## Task statement
Your reply should hold the line containing "## 1. Incremental builds" and every later line of the records, reproduced exactly, and no other lines.

## Raw data
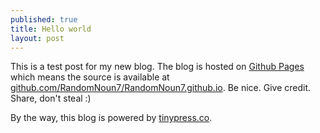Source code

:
 ```yaml
---
published: true
title: Hello world
layout: post
---
```

This is a test post for my new blog. The blog is hosted on [Github Pages](http://pages.github.com/) which means the source is available at [github.com/RandomNoun7/RandomNoun7.github.io](http://github.com/RandomNoun7/RandomNoun7.github.io). Be nice. Give credit. Share, don't steal :)

By the way, this blog is powered by [tinypress.co](https://tinypress.co).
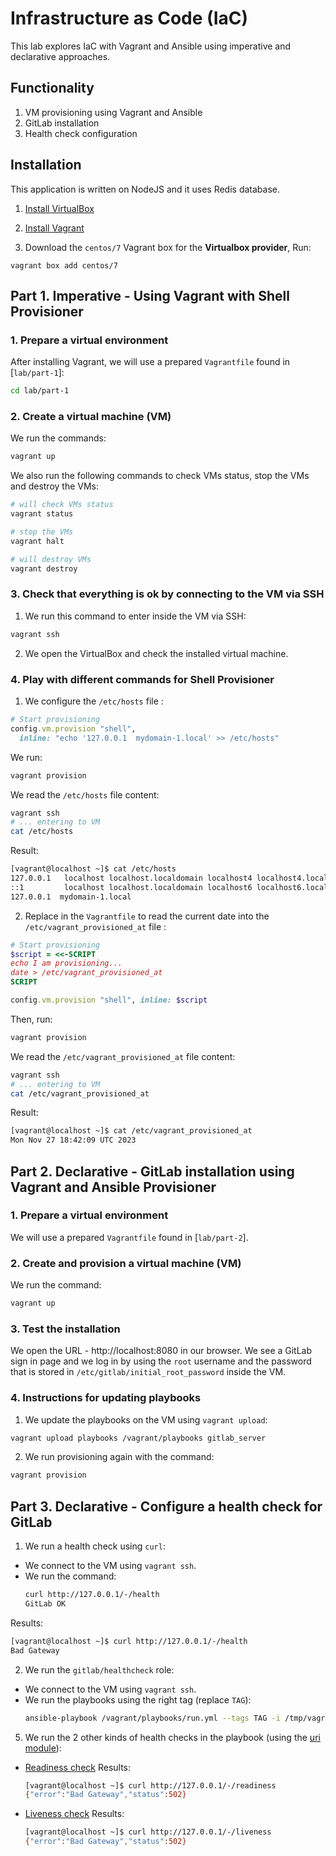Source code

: # Infrastructure as Code (IaC)

This lab explores IaC with Vagrant and Ansible using imperative and declarative approaches.

## Functionality

1. VM provisioning using Vagrant and Ansible
2. GitLab installation
2. Health check configuration

## Installation

This application is written on NodeJS and it uses Redis database.

1. [Install VirtualBox](https://www.virtualbox.org/wiki/Downloads)

2. [Install Vagrant](https://www.vagrantup.com/downloads.html)

3. Download the `centos/7` Vagrant box for the **Virtualbox provider**, 
Run:

  ```
  vagrant box add centos/7
  ```

## Part 1. Imperative - Using Vagrant with Shell Provisioner

### 1. Prepare a virtual environment

After installing Vagrant, we will use a prepared `Vagrantfile` found in [`lab/part-1`]: 

```bash
cd lab/part-1
```

### 2. Create a virtual machine (VM)

We run the commands:

```bash
vagrant up
```
We also run the following commands to check VMs status, stop the VMs and destroy the VMs: 

```bash
# will check VMs status
vagrant status 

# stop the VMs
vagrant halt

# will destroy VMs
vagrant destroy
```

### 3. Check that everything is ok by connecting to the VM via SSH

1. We run this command to enter inside the VM via SSH:

```bash
vagrant ssh
```
 
2. We open the VirtualBox and check the installed virtual machine.

### 4. Play with different commands for Shell Provisioner

1. We configure the `/etc/hosts` file :

```ruby
# Start provisioning
config.vm.provision "shell",
  inline: "echo '127.0.0.1  mydomain-1.local' >> /etc/hosts"
```

We run:

```bash
vagrant provision
```

We read the `/etc/hosts` file content:

```bash
vagrant ssh
# ... entering to VM
cat /etc/hosts
```

Result: 

```bash
[vagrant@localhost ~]$ cat /etc/hosts
127.0.0.1   localhost localhost.localdomain localhost4 localhost4.localdomain4
::1         localhost localhost.localdomain localhost6 localhost6.localdomain6
127.0.0.1  mydomain-1.local
```

2. Replace in the `Vagrantfile` to read the current date into the `/etc/vagrant_provisioned_at` file :

```ruby
# Start provisioning
$script = <<-SCRIPT
echo I am provisioning...
date > /etc/vagrant_provisioned_at
SCRIPT

config.vm.provision "shell", inline: $script
```

Then, run:

```bash
vagrant provision
```

We read the `/etc/vagrant_provisioned_at` file content:

```bash
vagrant ssh
# ... entering to VM
cat /etc/vagrant_provisioned_at
```

Result: 

```bash
[vagrant@localhost ~]$ cat /etc/vagrant_provisioned_at
Mon Nov 27 18:42:09 UTC 2023
```


## Part 2. Declarative - GitLab installation using Vagrant and Ansible Provisioner 

### 1. Prepare a virtual environment

We will use a prepared `Vagrantfile` found in [`lab/part-2`]. 

### 2. Create and provision a virtual machine (VM)

We run the command:

```bash
vagrant up
```
### 3. Test the installation 

We open the URL - http://localhost:8080 in our browser. We see a GitLab sign in page and we log in by using the `root` username and the password that is stored in `/etc/gitlab/initial_root_password` inside the VM.
 
### 4. Instructions for updating playbooks

1. We update the playbooks on the VM using `vagrant upload`:

```bash
vagrant upload playbooks /vagrant/playbooks gitlab_server
```

2. We run provisioning again with the command:

```bash
vagrant provision
```

## Part 3. Declarative - Configure a health check for GitLab

1. We run a health check using `curl`:

  - We connect to the VM using `vagrant ssh`.
  - We run the command:
    ```bash
    curl http://127.0.0.1/-/health
    GitLab OK
    ```

Results:
```bash
[vagrant@localhost ~]$ curl http://127.0.0.1/-/health
Bad Gateway
``` 

2. We run the `gitlab/healthcheck` role:
  - We connect to the VM using `vagrant ssh`.
  - We run the playbooks using the right tag (replace `TAG`):
    ```bash
    ansible-playbook /vagrant/playbooks/run.yml --tags TAG -i /tmp/vagrant-ansible/inventory/vagrant_ansible_local_inventory
    ```

      
5. We run the 2 other kinds of health checks in the playbook (using the [uri module](https://docs.ansible.com/ansible/latest/modules/uri_module.html)):
  - [Readiness check](https://docs.gitlab.com/ee/user/admin_area/monitoring/health_check.html#readiness)
    Results:
    ```bash
    [vagrant@localhost ~]$ curl http://127.0.0.1/-/readiness
    {"error":"Bad Gateway","status":502}    
    ```

  - [Liveness check](https://docs.gitlab.com/ee/user/admin_area/monitoring/health_check.html#liveness)
    Results:
    ```bash
    [vagrant@localhost ~]$ curl http://127.0.0.1/-/liveness
    {"error":"Bad Gateway","status":502}
    ```
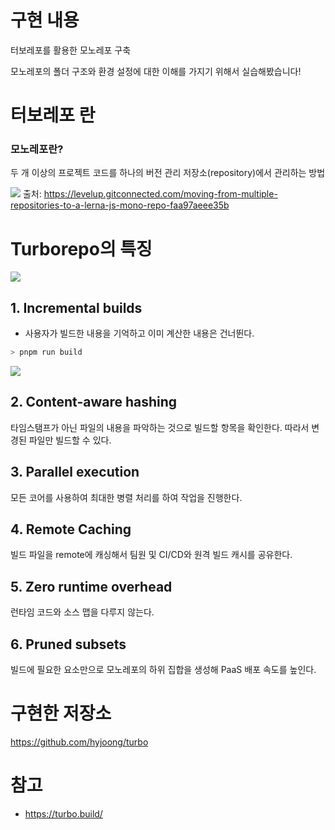 # 구현 내용

터보레포를 활용한 모노레포 구축

모노레포의 폴더 구조와 환경 설정에 대한 이해를 가지기 위해서 실습해봤습니다!

# 터보레포 란



### 모노레포란?
두 개 이상의 프로젝트 코드를 하나의 버전 관리 저장소(repository)에서 관리하는 방법

![](https://velog.velcdn.com/images/hyunjoong/post/e91b296a-dabd-4045-bc5a-b9b0cca92011/image.png)
출처: https://levelup.gitconnected.com/moving-from-multiple-repositories-to-a-lerna-js-mono-repo-faa97aeee35b

# Turborepo의 특징

![](https://velog.velcdn.com/images/hyunjoong/post/5b3902c5-028c-408d-af2b-f7ec41f81501/image.png)
## 1. Incremental builds
- 사용자가 빌드한 내용을 기억하고 이미 계산한 내용은 건너뛴다.

```typescript
> pnpm run build
```
![](https://velog.velcdn.com/images/hyunjoong/post/79604320-c6d5-4bcf-b218-a50492fe0041/image.png)
## 2. Content-aware hashing
타임스탬프가 아닌 파일의 내용을 파악하는 것으로 빌드할 항목을 확인한다. 따라서 변경된 파일만 빌드할 수 있다.

## 3. Parallel execution
모든 코어를 사용하여 최대한 병렬 처리를 하여 작업을 진행한다.


## 4. Remote Caching
빌드 파일을 remote에 캐싱해서 팀원 및 CI/CD와 원격 빌드 캐시를 공유한다.
## 5. Zero runtime overhead
런타임 코드와 소스 맵을 다루지 않는다.

## 6. Pruned subsets
빌드에 필요한 요소만으로 모노레포의 하위 집합을 생성해 PaaS 배포 속도를 높인다.
# 구현한 저장소

https://github.com/hyjoong/turbo

# 참고

- https://turbo.build/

## Result of the exercise
## 1. Incremental builds
- 사용자가 빌드한 내용을 기억하고 이미 계산한 내용은 건너뛴다.

```typescript
> pnpm run build
```
![](https://velog.velcdn.com/images/hyunjoong/post/79604320-c6d5-4bcf-b218-a50492fe0041/image.png)
## 2. Content-aware hashing
타임스탬프가 아닌 파일의 내용을 파악하는 것으로 빌드할 항목을 확인한다. 따라서 변경된 파일만 빌드할 수 있다.

## 3. Parallel execution
모든 코어를 사용하여 최대한 병렬 처리를 하여 작업을 진행한다.


## 4. Remote Caching
빌드 파일을 remote에 캐싱해서 팀원 및 CI/CD와 원격 빌드 캐시를 공유한다.
## 5. Zero runtime overhead
런타임 코드와 소스 맵을 다루지 않는다.

## 6. Pruned subsets
빌드에 필요한 요소만으로 모노레포의 하위 집합을 생성해 PaaS 배포 속도를 높인다.
# 구현한 저장소

https://github.com/hyjoong/turbo

# 참고

- https://turbo.build/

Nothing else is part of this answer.